*PROBLEM STATEMENT*
Using the records below, transcribe word for word the stretch from the line that contains "- Architecture review" through the line that contains "- [visibleproviders](#visibleproviders)", both end lines included, and nothing else.

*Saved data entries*

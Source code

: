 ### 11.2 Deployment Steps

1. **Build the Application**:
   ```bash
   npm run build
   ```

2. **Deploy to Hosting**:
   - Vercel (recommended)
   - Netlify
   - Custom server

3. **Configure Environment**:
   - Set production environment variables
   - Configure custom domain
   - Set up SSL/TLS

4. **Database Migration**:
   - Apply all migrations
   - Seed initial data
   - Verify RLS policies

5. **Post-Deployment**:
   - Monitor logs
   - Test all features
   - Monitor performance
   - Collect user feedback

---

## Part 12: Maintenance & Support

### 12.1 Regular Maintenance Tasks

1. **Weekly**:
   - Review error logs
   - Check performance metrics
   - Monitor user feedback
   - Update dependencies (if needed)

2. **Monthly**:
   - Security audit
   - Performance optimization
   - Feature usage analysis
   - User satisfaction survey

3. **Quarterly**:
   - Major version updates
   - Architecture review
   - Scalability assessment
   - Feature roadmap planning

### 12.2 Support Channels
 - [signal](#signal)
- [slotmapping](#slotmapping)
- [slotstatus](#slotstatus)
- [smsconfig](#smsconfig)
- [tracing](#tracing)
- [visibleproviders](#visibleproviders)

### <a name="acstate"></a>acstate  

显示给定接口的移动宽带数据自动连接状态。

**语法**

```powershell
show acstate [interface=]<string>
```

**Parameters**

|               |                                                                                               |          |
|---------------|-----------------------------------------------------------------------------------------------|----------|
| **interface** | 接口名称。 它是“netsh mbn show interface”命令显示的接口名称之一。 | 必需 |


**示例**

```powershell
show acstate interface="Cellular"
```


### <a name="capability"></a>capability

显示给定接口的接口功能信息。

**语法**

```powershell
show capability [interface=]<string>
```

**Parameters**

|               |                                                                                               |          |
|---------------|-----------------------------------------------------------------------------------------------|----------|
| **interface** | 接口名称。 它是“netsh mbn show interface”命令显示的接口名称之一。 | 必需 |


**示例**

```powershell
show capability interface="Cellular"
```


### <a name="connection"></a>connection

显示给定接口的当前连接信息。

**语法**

*TASK SOLUTION*
   - Architecture review
   - Scalability assessment
   - Feature roadmap planning

### 12.2 Support Channels
 - [signal](#signal)
- [slotmapping](#slotmapping)
- [slotstatus](#slotstatus)
- [smsconfig](#smsconfig)
- [tracing](#tracing)
- [visibleproviders](#visibleproviders)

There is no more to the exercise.